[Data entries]
==================================================
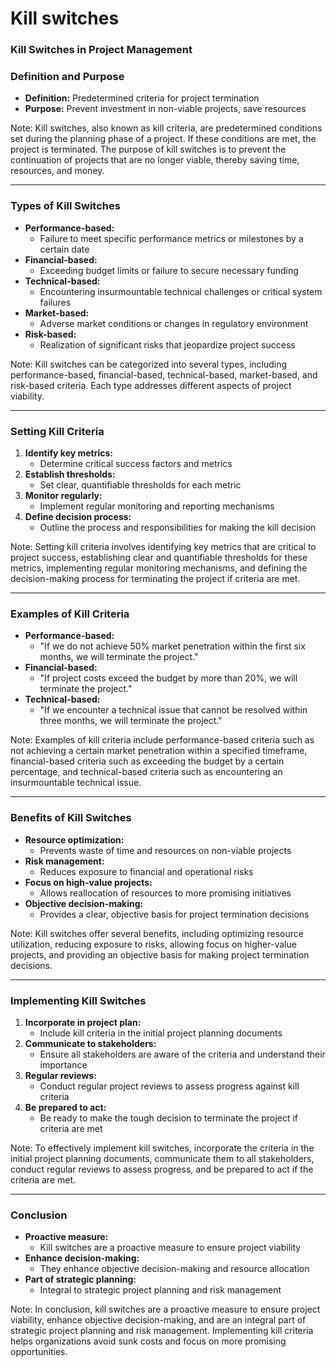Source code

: # Kill switches

### Kill Switches in Project Management

### Definition and Purpose

- **Definition:** Predetermined criteria for project termination
- **Purpose:** Prevent investment in non-viable projects, save resources

Note:
Kill switches, also known as kill criteria, are predetermined conditions set during the planning phase of a project. If these conditions are met, the project is terminated. The purpose of kill switches is to prevent the continuation of projects that are no longer viable, thereby saving time, resources, and money.

---

### Types of Kill Switches

- **Performance-based:**
  - Failure to meet specific performance metrics or milestones by a certain date
- **Financial-based:**
  - Exceeding budget limits or failure to secure necessary funding
- **Technical-based:**
  - Encountering insurmountable technical challenges or critical system failures
- **Market-based:**
  - Adverse market conditions or changes in regulatory environment
- **Risk-based:**
  - Realization of significant risks that jeopardize project success

Note:
Kill switches can be categorized into several types, including performance-based, financial-based, technical-based, market-based, and risk-based criteria. Each type addresses different aspects of project viability.

---

### Setting Kill Criteria

1. **Identify key metrics:**
   - Determine critical success factors and metrics
2. **Establish thresholds:**
   - Set clear, quantifiable thresholds for each metric
3. **Monitor regularly:**
   - Implement regular monitoring and reporting mechanisms
4. **Define decision process:**
   - Outline the process and responsibilities for making the kill decision

Note:
Setting kill criteria involves identifying key metrics that are critical to project success, establishing clear and quantifiable thresholds for these metrics, implementing regular monitoring mechanisms, and defining the decision-making process for terminating the project if criteria are met.

---

### Examples of Kill Criteria

- **Performance-based:**
  - "If we do not achieve 50% market penetration within the first six months, we will terminate the project."
- **Financial-based:**
  - "If project costs exceed the budget by more than 20%, we will terminate the project."
- **Technical-based:**
  - "If we encounter a technical issue that cannot be resolved within three months, we will terminate the project."

Note:
Examples of kill criteria include performance-based criteria such as not achieving a certain market penetration within a specified timeframe, financial-based criteria such as exceeding the budget by a certain percentage, and technical-based criteria such as encountering an insurmountable technical issue.

---

### Benefits of Kill Switches

- **Resource optimization:**
  - Prevents waste of time and resources on non-viable projects
- **Risk management:**
  - Reduces exposure to financial and operational risks
- **Focus on high-value projects:**
  - Allows reallocation of resources to more promising initiatives
- **Objective decision-making:**
  - Provides a clear, objective basis for project termination decisions

Note:
Kill switches offer several benefits, including optimizing resource utilization, reducing exposure to risks, allowing focus on higher-value projects, and providing an objective basis for making project termination decisions.

---

### Implementing Kill Switches

1. **Incorporate in project plan:**
   - Include kill criteria in the initial project planning documents
2. **Communicate to stakeholders:**
   - Ensure all stakeholders are aware of the criteria and understand their importance
3. **Regular reviews:**
   - Conduct regular project reviews to assess progress against kill criteria
4. **Be prepared to act:**
   - Be ready to make the tough decision to terminate the project if criteria are met

Note:
To effectively implement kill switches, incorporate the criteria in the initial project planning documents, communicate them to all stakeholders, conduct regular reviews to assess progress, and be prepared to act if the criteria are met.

---

### Conclusion

- **Proactive measure:**
  - Kill switches are a proactive measure to ensure project viability
- **Enhance decision-making:**
  - They enhance objective decision-making and resource allocation
- **Part of strategic planning:**
  - Integral to strategic project planning and risk management

Note:
In conclusion, kill switches are a proactive measure to ensure project viability, enhance objective decision-making, and are an integral part of strategic project planning and risk management. Implementing kill criteria helps organizations avoid sunk costs and focus on more promising opportunities.
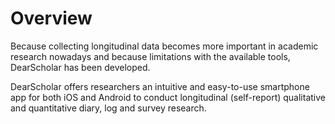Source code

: # Overview

Because collecting longitudinal data becomes more important in academic research nowadays and because limitations with the available tools, DearScholar has been developed.

DearScholar offers researchers an intuitive and easy-to-use smartphone app for both iOS and Android to conduct longitudinal (self-report) qualitative and quantitative diary, log and survey research.
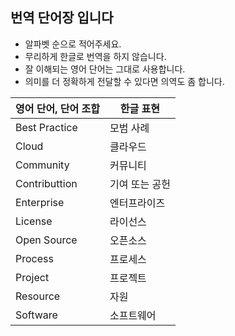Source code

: ## 번역 단어장 입니다

* 알파벳 순으로 적어주세요.
* 무리하게 한글로 번역을 하지 않습니다.
* 잘 이해되는 영어 단어는 그대로 사용합니다.
* 의미를 더 정확하게 전달할 수 있다면 의역도 좀 합니다.

| 영어 단어, 단어 조합  | 한글 표현 |
|--|--|
| Best Practice | 모범 사례 |
| Cloud | 클라우드 |
| Community | 커뮤니티 |
| Contributtion | 기여 또는 공헌 |
| Enterprise  | 엔터프라이즈 |
| License | 라이선스 |
| Open Source | 오픈소스 |
| Process | 프로세스 |
| Project | 프로젝트 |
| Resource | 자원 |
| Software    | 소프트웨어 |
==================================================
**Requirement**
Show every line from the entries that includes the word "viability".

**Answer box**
Kill switches can be categorized into several types, including performance-based, financial-based, technical-based, market-based, and risk-based criteria. Each type addresses different aspects of project viability.
  - Kill switches are a proactive measure to ensure project viability
In conclusion, kill switches are a proactive measure to ensure project viability, enhance objective decision-making, and are an integral part of strategic project planning and risk management. Implementing kill criteria helps organizations avoid sunk costs and focus on more promising opportunities.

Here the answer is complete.